“Let us not speak of the plan until after tea,” Polly whispered, as her father and mother walked forward to meet them.
Polly slipped her hand in her father’s and they went swinging along hand in hand back to the house.
Mrs. Webster walked more slowly with Bettina keeping beside her. She was still unchanged from our Mollie O’Neill, except that there were a few gray hairs which had come when her children were ill. She was plump, of course, but then soon after her marriage Mollie had settled down to the serenities of life, and they had kept her eyes as blue and her skin as soft and rose-colored as ever.

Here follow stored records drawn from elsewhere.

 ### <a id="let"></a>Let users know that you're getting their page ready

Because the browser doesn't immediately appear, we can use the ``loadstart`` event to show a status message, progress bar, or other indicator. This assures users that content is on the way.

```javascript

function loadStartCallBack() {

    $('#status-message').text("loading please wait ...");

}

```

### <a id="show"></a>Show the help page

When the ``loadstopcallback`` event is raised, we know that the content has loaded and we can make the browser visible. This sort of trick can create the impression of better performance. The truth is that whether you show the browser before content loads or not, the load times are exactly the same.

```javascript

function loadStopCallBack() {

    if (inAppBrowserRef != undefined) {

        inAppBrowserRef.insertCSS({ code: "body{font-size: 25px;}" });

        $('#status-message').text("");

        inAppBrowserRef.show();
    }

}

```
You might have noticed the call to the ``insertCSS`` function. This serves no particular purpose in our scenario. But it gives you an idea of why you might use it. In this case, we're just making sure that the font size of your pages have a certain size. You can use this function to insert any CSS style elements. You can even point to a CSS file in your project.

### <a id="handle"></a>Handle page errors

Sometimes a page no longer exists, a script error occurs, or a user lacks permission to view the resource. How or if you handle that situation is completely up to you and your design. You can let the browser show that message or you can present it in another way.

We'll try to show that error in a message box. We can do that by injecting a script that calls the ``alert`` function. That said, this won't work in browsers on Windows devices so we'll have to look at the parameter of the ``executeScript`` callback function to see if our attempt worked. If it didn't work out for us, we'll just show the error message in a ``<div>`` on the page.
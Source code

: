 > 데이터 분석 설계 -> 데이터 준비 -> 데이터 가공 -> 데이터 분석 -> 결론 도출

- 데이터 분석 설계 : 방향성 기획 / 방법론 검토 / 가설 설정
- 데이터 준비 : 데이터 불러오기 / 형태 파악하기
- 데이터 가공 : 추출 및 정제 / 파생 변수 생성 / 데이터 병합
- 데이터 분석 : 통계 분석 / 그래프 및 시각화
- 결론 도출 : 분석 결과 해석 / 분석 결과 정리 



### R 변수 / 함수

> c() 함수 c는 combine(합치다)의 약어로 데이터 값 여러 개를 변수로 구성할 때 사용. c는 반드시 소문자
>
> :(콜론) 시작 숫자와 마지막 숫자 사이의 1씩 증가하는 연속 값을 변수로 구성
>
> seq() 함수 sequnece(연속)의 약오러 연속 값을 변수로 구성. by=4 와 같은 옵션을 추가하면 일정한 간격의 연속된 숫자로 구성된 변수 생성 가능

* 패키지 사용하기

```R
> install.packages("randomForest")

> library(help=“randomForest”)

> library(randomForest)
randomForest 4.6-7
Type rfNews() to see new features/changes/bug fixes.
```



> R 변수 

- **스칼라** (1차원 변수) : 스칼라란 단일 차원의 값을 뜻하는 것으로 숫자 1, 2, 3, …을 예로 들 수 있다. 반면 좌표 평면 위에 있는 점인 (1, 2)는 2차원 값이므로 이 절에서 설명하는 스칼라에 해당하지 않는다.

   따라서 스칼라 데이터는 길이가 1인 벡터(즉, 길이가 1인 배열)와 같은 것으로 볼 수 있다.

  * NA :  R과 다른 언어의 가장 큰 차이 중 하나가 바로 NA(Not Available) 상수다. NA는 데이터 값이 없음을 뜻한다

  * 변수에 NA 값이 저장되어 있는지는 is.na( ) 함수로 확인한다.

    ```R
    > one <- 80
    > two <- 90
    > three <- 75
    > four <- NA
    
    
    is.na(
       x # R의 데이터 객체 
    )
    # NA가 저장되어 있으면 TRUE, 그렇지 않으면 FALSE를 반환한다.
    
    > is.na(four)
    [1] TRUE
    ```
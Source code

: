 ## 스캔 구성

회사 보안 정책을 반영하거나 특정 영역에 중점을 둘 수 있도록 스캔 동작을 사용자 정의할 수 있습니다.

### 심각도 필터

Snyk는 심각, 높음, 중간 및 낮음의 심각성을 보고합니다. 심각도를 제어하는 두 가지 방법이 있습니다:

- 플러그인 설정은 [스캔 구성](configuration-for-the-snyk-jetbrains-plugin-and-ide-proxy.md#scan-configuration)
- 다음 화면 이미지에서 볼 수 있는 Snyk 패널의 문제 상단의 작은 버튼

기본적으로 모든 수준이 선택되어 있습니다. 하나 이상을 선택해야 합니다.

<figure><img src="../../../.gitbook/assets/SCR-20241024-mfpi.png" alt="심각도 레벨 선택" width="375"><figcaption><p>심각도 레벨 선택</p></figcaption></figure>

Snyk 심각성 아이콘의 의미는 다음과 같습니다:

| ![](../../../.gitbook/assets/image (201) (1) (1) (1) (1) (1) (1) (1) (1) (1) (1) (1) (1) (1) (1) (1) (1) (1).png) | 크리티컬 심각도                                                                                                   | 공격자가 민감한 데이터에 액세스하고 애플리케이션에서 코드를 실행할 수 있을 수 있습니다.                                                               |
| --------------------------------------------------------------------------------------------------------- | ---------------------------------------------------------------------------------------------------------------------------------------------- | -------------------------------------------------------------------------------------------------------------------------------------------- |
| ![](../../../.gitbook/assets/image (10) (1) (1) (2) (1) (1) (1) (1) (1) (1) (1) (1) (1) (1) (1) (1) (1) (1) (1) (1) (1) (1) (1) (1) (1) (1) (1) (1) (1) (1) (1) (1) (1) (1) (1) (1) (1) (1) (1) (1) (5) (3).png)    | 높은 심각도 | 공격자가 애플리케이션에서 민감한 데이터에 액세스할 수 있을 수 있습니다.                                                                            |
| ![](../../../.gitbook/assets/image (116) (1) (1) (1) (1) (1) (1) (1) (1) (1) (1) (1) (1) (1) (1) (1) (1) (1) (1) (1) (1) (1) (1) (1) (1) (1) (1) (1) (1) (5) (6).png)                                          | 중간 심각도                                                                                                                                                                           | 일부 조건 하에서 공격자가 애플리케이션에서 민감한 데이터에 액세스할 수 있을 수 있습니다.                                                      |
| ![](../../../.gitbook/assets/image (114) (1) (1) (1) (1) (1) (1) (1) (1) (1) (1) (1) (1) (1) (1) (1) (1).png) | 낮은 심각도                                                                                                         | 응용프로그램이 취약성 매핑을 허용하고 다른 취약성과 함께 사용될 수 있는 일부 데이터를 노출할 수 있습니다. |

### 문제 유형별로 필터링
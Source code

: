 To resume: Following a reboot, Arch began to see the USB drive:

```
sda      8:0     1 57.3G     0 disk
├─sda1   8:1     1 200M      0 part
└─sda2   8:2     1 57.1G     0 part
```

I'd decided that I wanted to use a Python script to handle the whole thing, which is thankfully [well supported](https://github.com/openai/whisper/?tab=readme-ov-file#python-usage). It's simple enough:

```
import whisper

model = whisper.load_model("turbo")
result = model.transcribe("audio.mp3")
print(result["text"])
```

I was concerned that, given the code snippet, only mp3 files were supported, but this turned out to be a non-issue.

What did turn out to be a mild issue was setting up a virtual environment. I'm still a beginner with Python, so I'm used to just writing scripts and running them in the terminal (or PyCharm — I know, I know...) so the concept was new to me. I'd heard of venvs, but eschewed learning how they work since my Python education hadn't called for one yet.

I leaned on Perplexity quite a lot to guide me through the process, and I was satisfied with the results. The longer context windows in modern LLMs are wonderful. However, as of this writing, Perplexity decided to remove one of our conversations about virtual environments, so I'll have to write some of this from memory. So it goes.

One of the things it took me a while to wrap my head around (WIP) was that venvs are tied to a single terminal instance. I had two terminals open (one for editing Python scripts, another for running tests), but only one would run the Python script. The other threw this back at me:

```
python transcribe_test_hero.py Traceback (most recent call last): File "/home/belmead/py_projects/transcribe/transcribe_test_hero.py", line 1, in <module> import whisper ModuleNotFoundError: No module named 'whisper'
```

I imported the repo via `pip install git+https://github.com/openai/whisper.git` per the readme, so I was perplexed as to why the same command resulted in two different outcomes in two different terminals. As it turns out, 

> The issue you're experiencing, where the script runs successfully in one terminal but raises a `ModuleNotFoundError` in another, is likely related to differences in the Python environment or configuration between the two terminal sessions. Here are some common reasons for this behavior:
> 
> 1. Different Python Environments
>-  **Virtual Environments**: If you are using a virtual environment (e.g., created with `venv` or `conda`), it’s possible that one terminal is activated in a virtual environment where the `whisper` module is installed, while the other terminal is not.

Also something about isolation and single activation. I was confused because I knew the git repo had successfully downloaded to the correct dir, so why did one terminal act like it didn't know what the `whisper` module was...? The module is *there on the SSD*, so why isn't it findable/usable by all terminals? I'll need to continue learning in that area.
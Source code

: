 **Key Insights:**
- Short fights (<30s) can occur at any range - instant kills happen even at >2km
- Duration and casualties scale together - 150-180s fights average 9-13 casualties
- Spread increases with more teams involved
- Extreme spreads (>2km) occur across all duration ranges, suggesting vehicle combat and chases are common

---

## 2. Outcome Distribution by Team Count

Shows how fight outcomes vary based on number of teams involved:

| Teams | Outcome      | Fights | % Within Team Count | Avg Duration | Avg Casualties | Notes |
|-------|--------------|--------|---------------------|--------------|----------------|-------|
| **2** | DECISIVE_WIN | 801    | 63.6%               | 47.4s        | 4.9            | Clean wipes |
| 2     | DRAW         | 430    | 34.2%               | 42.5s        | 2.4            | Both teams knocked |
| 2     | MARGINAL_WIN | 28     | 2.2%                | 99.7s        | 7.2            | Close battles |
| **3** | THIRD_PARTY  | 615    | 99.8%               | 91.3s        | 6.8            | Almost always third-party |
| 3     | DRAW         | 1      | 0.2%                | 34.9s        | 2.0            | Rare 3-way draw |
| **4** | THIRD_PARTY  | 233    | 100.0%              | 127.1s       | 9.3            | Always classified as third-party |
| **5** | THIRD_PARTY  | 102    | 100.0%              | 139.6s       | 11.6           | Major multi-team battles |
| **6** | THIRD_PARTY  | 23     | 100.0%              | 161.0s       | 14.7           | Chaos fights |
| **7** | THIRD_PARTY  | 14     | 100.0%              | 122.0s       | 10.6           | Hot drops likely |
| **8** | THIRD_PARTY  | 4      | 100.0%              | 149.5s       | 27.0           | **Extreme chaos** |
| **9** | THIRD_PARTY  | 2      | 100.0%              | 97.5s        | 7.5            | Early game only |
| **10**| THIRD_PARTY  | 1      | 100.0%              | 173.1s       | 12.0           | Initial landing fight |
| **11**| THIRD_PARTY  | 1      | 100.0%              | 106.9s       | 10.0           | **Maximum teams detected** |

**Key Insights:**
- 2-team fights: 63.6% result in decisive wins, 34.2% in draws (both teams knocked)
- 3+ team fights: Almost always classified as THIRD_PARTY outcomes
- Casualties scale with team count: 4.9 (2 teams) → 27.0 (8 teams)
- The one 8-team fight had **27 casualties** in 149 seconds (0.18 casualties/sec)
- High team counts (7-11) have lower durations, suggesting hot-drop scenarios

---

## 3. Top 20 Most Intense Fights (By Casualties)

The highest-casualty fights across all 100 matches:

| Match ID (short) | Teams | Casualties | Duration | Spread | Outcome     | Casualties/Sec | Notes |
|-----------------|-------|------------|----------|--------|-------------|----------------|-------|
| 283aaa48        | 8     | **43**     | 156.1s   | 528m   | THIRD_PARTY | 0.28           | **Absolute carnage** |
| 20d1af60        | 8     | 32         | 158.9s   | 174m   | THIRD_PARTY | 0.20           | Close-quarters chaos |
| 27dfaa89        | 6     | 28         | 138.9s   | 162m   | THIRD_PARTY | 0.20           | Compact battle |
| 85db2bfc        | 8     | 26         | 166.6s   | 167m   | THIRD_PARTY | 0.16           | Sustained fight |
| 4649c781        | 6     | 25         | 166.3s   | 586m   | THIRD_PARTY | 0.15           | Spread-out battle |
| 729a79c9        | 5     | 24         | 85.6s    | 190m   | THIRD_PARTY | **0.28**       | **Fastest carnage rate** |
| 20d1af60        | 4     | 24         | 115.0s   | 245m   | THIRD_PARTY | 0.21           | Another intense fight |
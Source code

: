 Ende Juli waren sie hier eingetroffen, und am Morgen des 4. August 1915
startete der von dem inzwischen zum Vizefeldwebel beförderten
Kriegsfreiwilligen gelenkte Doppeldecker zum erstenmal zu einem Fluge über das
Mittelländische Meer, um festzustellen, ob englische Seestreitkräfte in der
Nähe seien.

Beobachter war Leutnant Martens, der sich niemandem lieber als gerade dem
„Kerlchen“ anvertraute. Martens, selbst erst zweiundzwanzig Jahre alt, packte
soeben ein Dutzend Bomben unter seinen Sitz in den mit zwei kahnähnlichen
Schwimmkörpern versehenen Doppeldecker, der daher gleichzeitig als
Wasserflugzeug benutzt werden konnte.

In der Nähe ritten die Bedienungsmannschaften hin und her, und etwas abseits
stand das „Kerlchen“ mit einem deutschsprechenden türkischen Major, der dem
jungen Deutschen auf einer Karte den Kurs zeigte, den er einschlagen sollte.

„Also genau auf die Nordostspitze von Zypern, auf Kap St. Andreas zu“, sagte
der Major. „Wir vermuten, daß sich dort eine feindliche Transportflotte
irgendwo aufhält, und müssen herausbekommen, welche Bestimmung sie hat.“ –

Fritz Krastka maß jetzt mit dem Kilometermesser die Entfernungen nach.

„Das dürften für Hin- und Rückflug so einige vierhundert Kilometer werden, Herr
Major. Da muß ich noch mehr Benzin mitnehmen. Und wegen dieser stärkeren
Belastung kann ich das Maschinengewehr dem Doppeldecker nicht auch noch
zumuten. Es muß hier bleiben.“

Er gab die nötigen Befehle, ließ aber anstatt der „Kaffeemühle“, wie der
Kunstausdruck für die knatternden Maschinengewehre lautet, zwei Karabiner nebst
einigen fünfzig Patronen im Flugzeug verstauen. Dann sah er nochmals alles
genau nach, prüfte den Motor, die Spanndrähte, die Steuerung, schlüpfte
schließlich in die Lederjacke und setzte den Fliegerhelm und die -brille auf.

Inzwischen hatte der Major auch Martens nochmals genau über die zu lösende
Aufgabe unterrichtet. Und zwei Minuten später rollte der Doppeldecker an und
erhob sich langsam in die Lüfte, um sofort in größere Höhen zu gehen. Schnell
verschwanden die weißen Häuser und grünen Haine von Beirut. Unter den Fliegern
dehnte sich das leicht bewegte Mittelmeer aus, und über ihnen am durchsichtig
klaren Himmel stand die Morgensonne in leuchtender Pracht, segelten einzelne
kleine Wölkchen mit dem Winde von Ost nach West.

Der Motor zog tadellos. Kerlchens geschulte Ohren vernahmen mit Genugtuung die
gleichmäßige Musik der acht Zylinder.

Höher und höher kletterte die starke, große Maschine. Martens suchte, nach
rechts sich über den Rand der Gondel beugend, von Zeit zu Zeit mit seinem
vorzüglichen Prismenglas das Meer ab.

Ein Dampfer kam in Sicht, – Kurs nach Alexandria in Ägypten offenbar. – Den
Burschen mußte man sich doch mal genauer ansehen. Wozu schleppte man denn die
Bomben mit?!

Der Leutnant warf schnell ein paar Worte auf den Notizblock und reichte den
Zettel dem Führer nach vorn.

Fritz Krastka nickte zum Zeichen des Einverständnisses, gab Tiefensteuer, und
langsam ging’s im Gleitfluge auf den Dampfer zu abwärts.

She enjoyed being solicitous about some one’s health and at present was much concerned about Bettina’s. But she was more concerned later because, when supper time arrived, one of her sons had not come in. And this was Billy Webster, who was not in the least like his father—the Billy Webster of other days. This Billy was always in the habit of doing all the things he should not, and Dan, all the things he should. And Mollie might have remembered that this difference in her twin sons was not unlike her own and her sister’s behavior in other days. But they had had no father to guide them and her husband was strict with his sons.
Ralph Marshall—the other visitor at the farm whom the girls had passed in the woods—was having dinner with other friends, and for this Bettina at least was grateful.
Yet the meal was not so agreeable as usual. Bettina and Polly were too silent and too absorbed, Mrs. Webster was plainly nervous and Dan, who was like her in almost every way, shared her emotion.
“It would not be a propitious evening for persuading her father to see things as she wished him to,” Polly thought. But Billy was always the family difficulty.
Half an hour later he had not yet appeared in the library. Neither had Polly or Bettina broached the subject on both their minds, although Polly sat on the arm of her father’s chair reading the same book with him.
Better than any one, she understood her father. He would not show anxiety; but until Billy came in he would not be able to give his attention to anything else, and his reading was only a pretense.
Then, just a few moments after half-past eight, there was an unexpected noise along the drive leading up to the front door.